» **THE TASK**: Will you give every entry again exactly as it stands?

» **INPUT**:
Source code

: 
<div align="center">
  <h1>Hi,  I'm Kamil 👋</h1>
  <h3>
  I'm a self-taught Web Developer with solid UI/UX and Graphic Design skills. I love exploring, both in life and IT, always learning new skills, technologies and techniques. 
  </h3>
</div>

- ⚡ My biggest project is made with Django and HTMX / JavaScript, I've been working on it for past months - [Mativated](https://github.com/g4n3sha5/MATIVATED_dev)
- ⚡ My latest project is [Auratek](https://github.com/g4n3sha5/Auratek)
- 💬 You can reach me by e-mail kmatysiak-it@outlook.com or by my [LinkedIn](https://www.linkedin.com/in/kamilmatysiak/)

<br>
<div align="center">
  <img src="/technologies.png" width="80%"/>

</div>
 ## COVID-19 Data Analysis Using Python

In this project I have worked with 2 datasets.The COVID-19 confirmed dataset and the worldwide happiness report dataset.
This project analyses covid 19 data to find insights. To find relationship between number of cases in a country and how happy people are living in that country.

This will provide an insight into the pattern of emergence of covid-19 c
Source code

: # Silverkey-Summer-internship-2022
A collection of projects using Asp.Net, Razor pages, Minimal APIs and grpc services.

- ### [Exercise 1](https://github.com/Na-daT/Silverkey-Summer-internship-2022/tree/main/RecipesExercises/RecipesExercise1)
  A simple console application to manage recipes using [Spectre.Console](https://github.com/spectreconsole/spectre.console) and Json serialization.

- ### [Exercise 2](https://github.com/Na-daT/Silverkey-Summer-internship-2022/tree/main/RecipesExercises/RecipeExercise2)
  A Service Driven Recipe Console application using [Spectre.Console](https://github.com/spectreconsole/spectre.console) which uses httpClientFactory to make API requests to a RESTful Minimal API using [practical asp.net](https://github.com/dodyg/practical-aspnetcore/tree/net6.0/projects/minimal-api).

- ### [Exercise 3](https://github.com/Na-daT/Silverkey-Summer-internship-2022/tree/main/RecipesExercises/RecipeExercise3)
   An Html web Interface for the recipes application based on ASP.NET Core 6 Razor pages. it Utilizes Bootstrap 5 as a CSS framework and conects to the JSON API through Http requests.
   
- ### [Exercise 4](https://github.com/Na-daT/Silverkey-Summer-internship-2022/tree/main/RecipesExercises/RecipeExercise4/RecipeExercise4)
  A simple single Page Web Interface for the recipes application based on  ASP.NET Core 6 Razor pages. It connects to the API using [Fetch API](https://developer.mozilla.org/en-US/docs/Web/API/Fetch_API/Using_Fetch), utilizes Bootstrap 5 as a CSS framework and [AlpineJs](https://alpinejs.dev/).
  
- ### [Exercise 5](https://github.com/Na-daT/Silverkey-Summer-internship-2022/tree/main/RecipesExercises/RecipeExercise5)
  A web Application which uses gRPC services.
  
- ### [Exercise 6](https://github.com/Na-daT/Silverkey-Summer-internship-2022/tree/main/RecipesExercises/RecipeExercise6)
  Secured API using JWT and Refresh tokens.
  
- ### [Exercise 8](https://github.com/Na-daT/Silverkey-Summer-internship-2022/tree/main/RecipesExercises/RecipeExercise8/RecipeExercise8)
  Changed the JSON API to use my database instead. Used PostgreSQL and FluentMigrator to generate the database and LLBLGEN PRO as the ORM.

» **OUTPUT OF THE EXERCISE**:
Source code

: 
<div align="center">
  <h1>Hi,  I'm Kamil 👋</h1>
  <h3>
  I'm a self-taught Web Developer with solid UI/UX and Graphic Design skills. I love exploring, both in life and IT, always learning new skills, technologies and techniques. 
  </h3>
</div>

- ⚡ My biggest project is made with Django and HTMX / JavaScript, I've been working on it for past months - [Mativated](https://github.com/g4n3sha5/MATIVATED_dev)
- ⚡ My latest project is [Auratek](https://github.com/g4n3sha5/Auratek)
- 💬 You can reach me by e-mail kmatysiak-it@outlook.com or by my [LinkedIn](https://www.linkedin.com/in/kamilmatysiak/)

<br>
<div align="center">
  <img src="/technologies.png" width="80%"/>

</div>
 ## COVID-19 Data Analysis Using Python

In this project I have worked with 2 datasets.The COVID-19 confirmed dataset and the worldwide happiness report dataset.
This project analyses covid 19 data to find insights. To find relationship between number of cases in a country and how happy people are living in that country.

This will provide an insight into the pattern of emergence of covid-19 c
Source code

: # Silverkey-Summer-internship-2022
A collection of projects using Asp.Net, Razor pages, Minimal APIs and grpc services.

- ### [Exercise 1](https://github.com/Na-daT/Silverkey-Summer-internship-2022/tree/main/RecipesExercises/RecipesExercise1)
  A simple console application to manage recipes using [Spectre.Console](https://github.com/spectreconsole/spectre.console) and Json serialization.

- ### [Exercise 2](https://github.com/Na-daT/Silverkey-Summer-internship-2022/tree/main/RecipesExercises/RecipeExercise2)
  A Service Driven Recipe Console application using [Spectre.Console](https://github.com/spectreconsole/spectre.console) which uses httpClientFactory to make API requests to a RESTful Minimal API using [practical asp.net](https://github.com/dodyg/practical-aspnetcore/tree/net6.0/projects/minimal-api).

- ### [Exercise 3](https://github.com/Na-daT/Silverkey-Summer-internship-2022/tree/main/RecipesExercises/RecipeExercise3)
   An Html web Interface for the recipes application based on ASP.NET Core 6 Razor pages. it Utilizes Bootstrap 5 as a CSS framework and conects to the JSON API through Http requests.
   
- ### [Exercise 4](https://github.com/Na-daT/Silverkey-Summer-internship-2022/tree/main/RecipesExercises/RecipeExercise4/RecipeExercise4)
  A simple single Page Web Interface for the recipes application based on  ASP.NET Core 6 Razor pages. It connects to the API using [Fetch API](https://developer.mozilla.org/en-US/docs/Web/API/Fetch_API/Using_Fetch), utilizes Bootstrap 5 as a CSS framework and [AlpineJs](https://alpinejs.dev/).
  
- ### [Exercise 5](https://github.com/Na-daT/Silverkey-Summer-internship-2022/tree/main/RecipesExercises/RecipeExercise5)
  A web Application which uses gRPC services.
  
- ### [Exercise 6](https://github.com/Na-daT/Silverkey-Summer-internship-2022/tree/main/RecipesExercises/RecipeExercise6)
  Secured API using JWT and Refresh tokens.
  
- ### [Exercise 8](https://github.com/Na-daT/Silverkey-Summer-internship-2022/tree/main/RecipesExercises/RecipeExercise8/RecipeExercise8)
  Changed the JSON API to use my database instead. Used PostgreSQL and FluentMigrator to generate the database and LLBLGEN PRO as the ORM.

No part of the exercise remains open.